The president has the long lasting legacy of appointing federal justices.
It is most likely that Hillary Clinton and Donald Trump will debate the topic of the Apex Court in their third debate and demonstrating their vision for the future of the country which goes well beyond the next presidential term.
The president nominates the replacement of the Apex Court justice once he or she retires or dies, followed by Senate voting on the same.
But, when the Apex Court justice Antonin Scalia died in February, Senat Republicans didn’t give the chance of nominating the replacement to President Barack Obama, giving the reason that the same will be appointed by the next president.
Therefore, the Supreme Court has become one of the most important issues of 2016 presidential election.
It’s not only about the important decisions on policy that the Court makes, but this upcoming lifetime appointment comes at a rare moment when the ideological makeup of the Court is imbalanced.

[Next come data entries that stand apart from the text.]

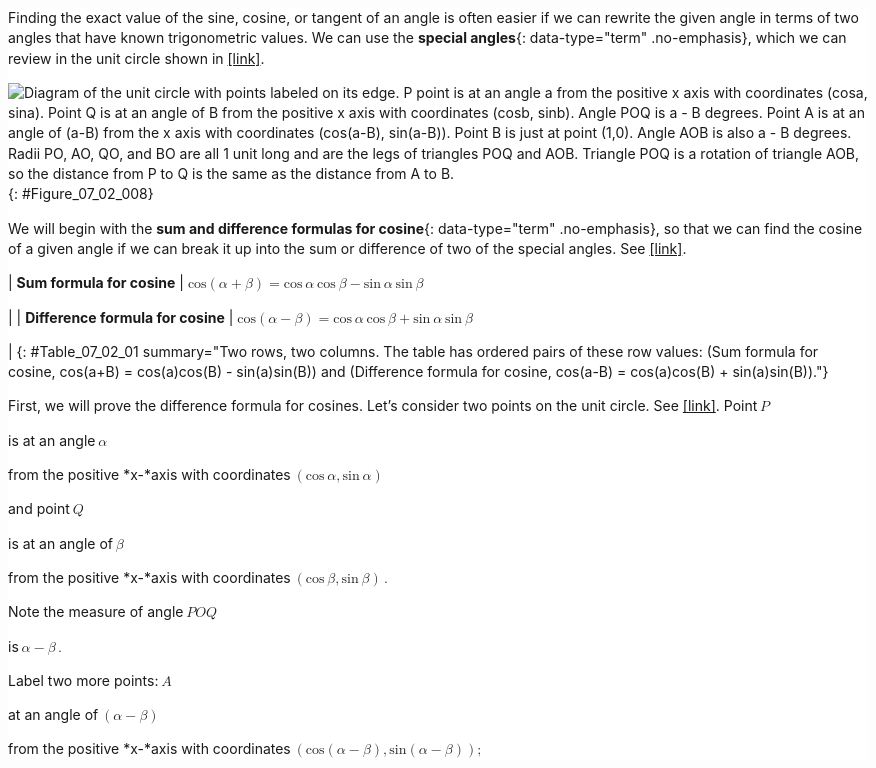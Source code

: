 Finding the exact value of the sine, cosine, or tangent of an angle is often easier if we can rewrite the given angle in terms of two angles that have known trigonometric values. We can use the **special angles**{: data-type="term" .no-emphasis}, which we can review in the unit circle shown in [\[link\]](#Figure_07_02_008).

 ![Diagram of the unit circle with points labeled on its edge. P point is at an angle a from the positive x axis with coordinates (cosa, sina). Point Q is at an angle of B from the positive x axis with coordinates (cosb, sinb). Angle POQ is a - B degrees. Point A is at an angle of (a-B) from the x axis with coordinates (cos(a-B), sin(a-B)). Point B is just at point (1,0). Angle AOB is also a - B degrees. Radii PO, AO, QO, and BO are all 1 unit long and are the legs of triangles POQ and AOB. Triangle POQ is a rotation of triangle AOB, so the distance from P to Q is the same as the distance from A to B. ](../resources/CNX_Precalc_Figure_07_01_004.jpg "The Unit Circle"){: #Figure_07_02_008}

We will begin with the **sum and difference formulas for cosine**{: data-type="term" .no-emphasis}, so that we can find the cosine of a given angle if we can break it up into the sum or difference of two of the special angles. See [\[link\]](#Table_07_02_01).

| **Sum formula for cosine** | <math xmlns="http://www.w3.org/1998/Math/MathML"> <mrow> <mi>cos</mi><mrow><mo>(</mo> <mrow> <mi>α</mi><mo>+</mo><mi>β</mi> </mrow> <mo>)</mo></mrow><mo>=</mo><mi>cos</mi><mtext> </mtext><mi>α</mi><mtext> </mtext><mi>cos</mi><mtext> </mtext><mi>β</mi><mo>−</mo><mi>sin</mi><mtext> </mtext><mi>α</mi><mtext> </mtext><mi>sin</mi><mtext> </mtext><mi>β</mi> </mrow> </math>

 |
| **Difference formula for cosine** | <math xmlns="http://www.w3.org/1998/Math/MathML"> <mrow> <mi>cos</mi><mrow><mo>(</mo> <mrow> <mi>α</mi><mo>−</mo><mi>β</mi> </mrow> <mo>)</mo></mrow><mo>=</mo><mi>cos</mi><mtext> </mtext><mi>α</mi><mtext> </mtext><mi>cos</mi><mtext> </mtext><mi>β</mi><mo>+</mo><mi>sin</mi><mtext> </mtext><mi>α</mi><mtext> </mtext><mi>sin</mi><mtext> </mtext><mi>β</mi> </mrow> </math>

 |
{: #Table_07_02_01 summary="Two rows, two columns. The table has ordered pairs of these row values: (Sum formula for cosine, cos(a+B) = cos(a)cos(B) - sin(a)sin(B)) and (Difference formula for cosine, cos(a-B) = cos(a)cos(B) + sin(a)sin(B))."}

First, we will prove the difference formula for cosines. Let’s consider two points on the unit circle. See [\[link\]](#Figure_07_02_002). Point<math xmlns="http://www.w3.org/1998/Math/MathML"> <mrow> <mtext> </mtext><mi>P</mi><mtext> </mtext> </mrow> </math>

is at an angle<math xmlns="http://www.w3.org/1998/Math/MathML"> <mrow> <mtext> </mtext><mi>α</mi><mtext> </mtext> </mrow> </math>

from the positive *x-*axis with coordinates<math xmlns="http://www.w3.org/1998/Math/MathML"> <mrow> <mtext> </mtext><mrow><mo>(</mo> <mrow> <mi>cos</mi><mtext> </mtext><mi>α</mi><mo>,</mo><mi>sin</mi><mtext> </mtext><mi>α</mi> </mrow> <mo>)</mo></mrow><mtext> </mtext> </mrow> </math>

and point<math xmlns="http://www.w3.org/1998/Math/MathML"> <mrow> <mtext> </mtext><mi>Q</mi><mtext> </mtext> </mrow> </math>

is at an angle of<math xmlns="http://www.w3.org/1998/Math/MathML"> <mrow> <mtext> </mtext><mi>β</mi><mtext> </mtext> </mrow> </math>

from the positive *x-*axis with coordinates<math xmlns="http://www.w3.org/1998/Math/MathML"> <mrow> <mtext> </mtext><mrow><mo>(</mo> <mrow> <mi>cos</mi><mtext> </mtext><mi>β</mi><mo>,</mo><mi>sin</mi><mtext> </mtext><mi>β</mi> </mrow> <mo>)</mo></mrow><mo>.</mo><mtext> </mtext> </mrow> </math>

Note the measure of angle<math xmlns="http://www.w3.org/1998/Math/MathML"> <mrow> <mtext> </mtext><mi>P</mi><mi>O</mi><mi>Q</mi><mtext> </mtext> </mrow> </math>

is<math xmlns="http://www.w3.org/1998/Math/MathML"> <mrow> <mtext> </mtext><mi>α</mi><mo>−</mo><mi>β</mi><mo>.</mo><mtext> </mtext> </mrow> </math>

Label two more points:<math xmlns="http://www.w3.org/1998/Math/MathML"> <mrow> <mtext> </mtext><mi>A</mi><mtext> </mtext> </mrow> </math>

at an angle of<math xmlns="http://www.w3.org/1998/Math/MathML"> <mrow> <mtext> </mtext><mrow><mo>(</mo> <mrow> <mi>α</mi><mo>−</mo><mi>β</mi> </mrow> <mo>)</mo></mrow><mtext> </mtext> </mrow> </math>

from the positive *x-*axis with coordinates<math xmlns="http://www.w3.org/1998/Math/MathML"> <mrow> <mtext> </mtext><mrow><mo>(</mo> <mrow> <mi>cos</mi><mrow><mo>(</mo> <mrow> <mi>α</mi><mo>−</mo><mi>β</mi> </mrow> <mo>)</mo></mrow><mo>,</mo><mi>sin</mi><mrow><mo>(</mo> <mrow> <mi>α</mi><mo>−</mo><mi>β</mi> </mrow> <mo>)</mo></mrow> </mrow> <mo>)</mo></mrow><mo>;</mo><mtext> </mtext> </mrow> </math>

“The Supreme Court has always been an election issue as the president has the long lasting legacy of appointing federal justices”, said Ilya Shapiro, Senior Fellow in Constitutional Studies. “The only difference we have this year is the death of the Apex Court’s justice in the election year”, which has lead to the even distribution of the remaining eight justices into four liberal justices and four conservative justices.
There is a possibility that the next president will have the opportunity to not only replace Scalia’s seat, but more if the court’s most elderly justices choose to retire. At present, Two justices are over the age of 80.